Given the Da Vinci Code's subject matter, it's no surprise that the beautiful and highly ornate 15th-century chapel features in it.
It has long been the subject of much theorising and conjecture about its origins and the meanings of its famous stone carvings.
Many of these are amongst the best of their kind in Europe, with many depicting symbols relating to Old Testament texts and characters, the mysterious medieval order of the Knights Templar and to Freemasonry. Incredibly, some carvings even seem to show American plants such as maize and aloe vera, carved fifty years before Columbus's voyages, while others have thus far defied interpretation.
We travel south to charming Melrose for lunch. Melrose Abbey is believed to be the final resting place of King Robert the Bruce’s heart. Scotland’s great writer Sir Walter Scott (whose monument dominates Princes Street in Edinburgh) lived nearby and loved this beautiful area. One of the highlights of this tour is crossing the ancient Scotland/England border at Carter Bar in the Cheviot Hills.
The Wee Red Bus at the Scotland and England border
We follow in the footsteps of feuding clans and families, known as Border Reivers, who fought a series of violent raids across the border hills until the end of the 16th century. Today it represents the political border between two historic and proud nations.
Hadrian’s Wall is one of the most important monuments built by the Romans and is a stunning example of their engineering skills. It cuts Britain in half just south of the Scottish border. It is the best-known frontier in the Roman Empire and stands as a reminder of one of the world's greatest civilizations.

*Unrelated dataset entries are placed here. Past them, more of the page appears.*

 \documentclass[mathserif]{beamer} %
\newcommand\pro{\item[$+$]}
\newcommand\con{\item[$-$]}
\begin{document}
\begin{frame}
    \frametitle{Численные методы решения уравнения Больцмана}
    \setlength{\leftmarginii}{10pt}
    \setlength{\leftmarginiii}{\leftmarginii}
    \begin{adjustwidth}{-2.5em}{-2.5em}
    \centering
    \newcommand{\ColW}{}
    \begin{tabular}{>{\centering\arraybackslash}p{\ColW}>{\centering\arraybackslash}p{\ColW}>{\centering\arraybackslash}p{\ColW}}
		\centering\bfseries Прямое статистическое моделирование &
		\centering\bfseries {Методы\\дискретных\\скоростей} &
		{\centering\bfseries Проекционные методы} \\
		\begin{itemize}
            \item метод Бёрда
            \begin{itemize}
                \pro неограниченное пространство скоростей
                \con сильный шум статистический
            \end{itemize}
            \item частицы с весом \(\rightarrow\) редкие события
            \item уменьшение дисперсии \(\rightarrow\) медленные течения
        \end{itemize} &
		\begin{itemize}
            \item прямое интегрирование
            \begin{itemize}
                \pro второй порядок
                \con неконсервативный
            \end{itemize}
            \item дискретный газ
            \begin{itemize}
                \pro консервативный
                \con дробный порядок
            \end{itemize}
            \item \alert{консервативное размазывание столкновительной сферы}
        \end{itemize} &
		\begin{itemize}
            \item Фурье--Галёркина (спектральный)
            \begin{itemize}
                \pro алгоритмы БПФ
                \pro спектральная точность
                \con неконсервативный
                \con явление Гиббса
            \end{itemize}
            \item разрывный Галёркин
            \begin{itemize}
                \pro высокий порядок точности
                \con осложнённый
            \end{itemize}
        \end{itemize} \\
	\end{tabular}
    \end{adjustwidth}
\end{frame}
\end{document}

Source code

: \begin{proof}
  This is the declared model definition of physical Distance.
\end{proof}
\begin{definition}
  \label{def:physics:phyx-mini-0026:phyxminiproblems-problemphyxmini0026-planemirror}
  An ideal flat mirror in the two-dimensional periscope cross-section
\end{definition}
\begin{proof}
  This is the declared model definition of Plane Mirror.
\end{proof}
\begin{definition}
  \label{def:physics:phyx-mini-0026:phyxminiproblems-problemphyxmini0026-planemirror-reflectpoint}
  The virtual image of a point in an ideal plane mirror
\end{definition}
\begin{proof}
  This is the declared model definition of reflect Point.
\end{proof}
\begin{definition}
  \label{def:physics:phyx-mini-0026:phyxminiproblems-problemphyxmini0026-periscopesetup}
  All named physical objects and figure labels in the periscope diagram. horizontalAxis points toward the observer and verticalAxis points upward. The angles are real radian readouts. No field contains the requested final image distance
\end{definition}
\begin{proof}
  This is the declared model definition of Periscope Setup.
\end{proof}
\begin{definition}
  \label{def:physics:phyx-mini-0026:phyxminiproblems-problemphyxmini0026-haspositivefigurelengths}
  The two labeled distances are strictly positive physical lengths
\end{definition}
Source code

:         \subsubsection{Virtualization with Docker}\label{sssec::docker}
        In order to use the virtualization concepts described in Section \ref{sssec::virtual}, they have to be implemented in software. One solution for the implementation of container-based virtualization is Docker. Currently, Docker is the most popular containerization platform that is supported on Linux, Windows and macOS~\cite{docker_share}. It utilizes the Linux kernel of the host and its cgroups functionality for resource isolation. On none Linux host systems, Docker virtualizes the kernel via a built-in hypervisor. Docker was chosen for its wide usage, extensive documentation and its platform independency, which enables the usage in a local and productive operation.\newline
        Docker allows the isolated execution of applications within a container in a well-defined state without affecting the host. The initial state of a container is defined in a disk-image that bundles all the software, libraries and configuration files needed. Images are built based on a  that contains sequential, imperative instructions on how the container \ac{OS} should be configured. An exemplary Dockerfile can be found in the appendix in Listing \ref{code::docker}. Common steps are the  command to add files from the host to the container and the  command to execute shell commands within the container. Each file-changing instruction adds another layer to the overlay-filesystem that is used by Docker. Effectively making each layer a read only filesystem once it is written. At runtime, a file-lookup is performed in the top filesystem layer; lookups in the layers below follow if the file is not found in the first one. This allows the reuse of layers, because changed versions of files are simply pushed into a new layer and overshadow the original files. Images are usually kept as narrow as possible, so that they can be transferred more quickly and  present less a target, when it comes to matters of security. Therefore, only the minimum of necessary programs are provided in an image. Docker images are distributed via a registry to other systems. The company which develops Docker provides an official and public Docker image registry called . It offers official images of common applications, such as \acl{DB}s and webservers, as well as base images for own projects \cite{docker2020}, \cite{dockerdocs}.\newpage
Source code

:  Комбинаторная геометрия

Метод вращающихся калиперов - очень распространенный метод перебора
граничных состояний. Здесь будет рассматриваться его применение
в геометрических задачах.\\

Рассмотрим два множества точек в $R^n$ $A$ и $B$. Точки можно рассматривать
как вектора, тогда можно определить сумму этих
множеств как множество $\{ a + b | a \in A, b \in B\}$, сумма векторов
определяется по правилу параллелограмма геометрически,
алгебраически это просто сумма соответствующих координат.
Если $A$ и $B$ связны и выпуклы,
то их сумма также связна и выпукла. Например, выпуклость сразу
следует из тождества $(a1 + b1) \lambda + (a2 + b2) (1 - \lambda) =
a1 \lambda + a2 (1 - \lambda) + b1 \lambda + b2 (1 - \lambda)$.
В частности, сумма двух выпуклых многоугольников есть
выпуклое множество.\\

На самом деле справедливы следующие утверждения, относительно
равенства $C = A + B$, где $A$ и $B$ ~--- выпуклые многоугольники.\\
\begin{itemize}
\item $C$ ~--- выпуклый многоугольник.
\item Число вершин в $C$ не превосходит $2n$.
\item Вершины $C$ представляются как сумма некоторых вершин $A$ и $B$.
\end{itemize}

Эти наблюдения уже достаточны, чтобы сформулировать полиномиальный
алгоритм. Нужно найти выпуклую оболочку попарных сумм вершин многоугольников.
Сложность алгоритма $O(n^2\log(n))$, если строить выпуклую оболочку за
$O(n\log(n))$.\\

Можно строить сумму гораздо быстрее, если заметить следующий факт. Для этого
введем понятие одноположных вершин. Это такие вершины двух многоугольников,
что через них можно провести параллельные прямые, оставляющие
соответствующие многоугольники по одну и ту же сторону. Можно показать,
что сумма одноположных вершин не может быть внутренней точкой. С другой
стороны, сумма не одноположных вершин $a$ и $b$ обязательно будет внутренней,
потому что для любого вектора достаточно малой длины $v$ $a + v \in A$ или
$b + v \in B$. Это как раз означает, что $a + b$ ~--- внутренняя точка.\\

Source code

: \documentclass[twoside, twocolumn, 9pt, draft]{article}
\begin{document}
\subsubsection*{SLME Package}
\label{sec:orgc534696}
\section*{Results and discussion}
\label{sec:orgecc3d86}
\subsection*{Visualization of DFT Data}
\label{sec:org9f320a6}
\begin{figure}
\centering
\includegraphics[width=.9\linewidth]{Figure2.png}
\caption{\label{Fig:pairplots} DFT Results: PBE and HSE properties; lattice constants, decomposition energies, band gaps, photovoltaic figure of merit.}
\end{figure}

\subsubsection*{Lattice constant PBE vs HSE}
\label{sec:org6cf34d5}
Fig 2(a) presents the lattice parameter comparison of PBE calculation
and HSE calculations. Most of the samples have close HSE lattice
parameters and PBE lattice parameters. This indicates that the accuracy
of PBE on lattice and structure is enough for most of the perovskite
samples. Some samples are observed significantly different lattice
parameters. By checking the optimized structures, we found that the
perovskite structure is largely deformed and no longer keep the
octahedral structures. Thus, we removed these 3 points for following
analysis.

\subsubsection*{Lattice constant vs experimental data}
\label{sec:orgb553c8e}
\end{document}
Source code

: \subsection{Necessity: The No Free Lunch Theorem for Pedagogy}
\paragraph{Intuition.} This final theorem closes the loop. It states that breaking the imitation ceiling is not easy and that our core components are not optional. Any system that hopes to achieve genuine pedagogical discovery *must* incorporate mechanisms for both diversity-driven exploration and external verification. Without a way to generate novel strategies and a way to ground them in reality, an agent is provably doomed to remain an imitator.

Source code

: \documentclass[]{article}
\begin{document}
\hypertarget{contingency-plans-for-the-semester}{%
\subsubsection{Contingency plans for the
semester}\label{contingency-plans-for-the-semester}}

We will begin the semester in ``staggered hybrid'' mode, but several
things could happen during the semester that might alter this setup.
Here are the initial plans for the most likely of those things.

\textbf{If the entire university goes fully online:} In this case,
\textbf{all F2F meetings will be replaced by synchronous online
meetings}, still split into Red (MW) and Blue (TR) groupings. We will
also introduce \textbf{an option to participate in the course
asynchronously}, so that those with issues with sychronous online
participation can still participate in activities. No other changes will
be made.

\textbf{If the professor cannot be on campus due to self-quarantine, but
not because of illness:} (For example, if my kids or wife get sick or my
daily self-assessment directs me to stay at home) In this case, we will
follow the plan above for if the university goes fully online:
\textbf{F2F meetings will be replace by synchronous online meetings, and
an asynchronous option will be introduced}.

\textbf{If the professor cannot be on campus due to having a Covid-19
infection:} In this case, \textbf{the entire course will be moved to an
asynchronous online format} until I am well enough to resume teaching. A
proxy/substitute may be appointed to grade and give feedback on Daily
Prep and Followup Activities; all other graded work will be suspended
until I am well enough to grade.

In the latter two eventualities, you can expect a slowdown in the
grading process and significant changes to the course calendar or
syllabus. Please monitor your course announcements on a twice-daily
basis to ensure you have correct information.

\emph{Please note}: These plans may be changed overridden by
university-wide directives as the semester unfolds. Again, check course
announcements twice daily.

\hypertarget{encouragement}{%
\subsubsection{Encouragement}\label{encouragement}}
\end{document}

Built almost 2000 years ago to contain the fierce Picts in Caledonia it stretches for 73 miles and was designated a World Heritage Site in 1987.
We travel to Housesteads Fort (National Trust) in Northumberland National Park, the best preserved Roman fort along Hadrian’s Wall (adults £6.60, concessions £6.00, 5-15s £4.00).
Here you can enjoy a free nature walk along one of the most dramatic and photographed stretches of the wall.
On our return to Edinburgh we stop in the Border market town of Jedburgh to stretch our legs and for photos of the famous abbey.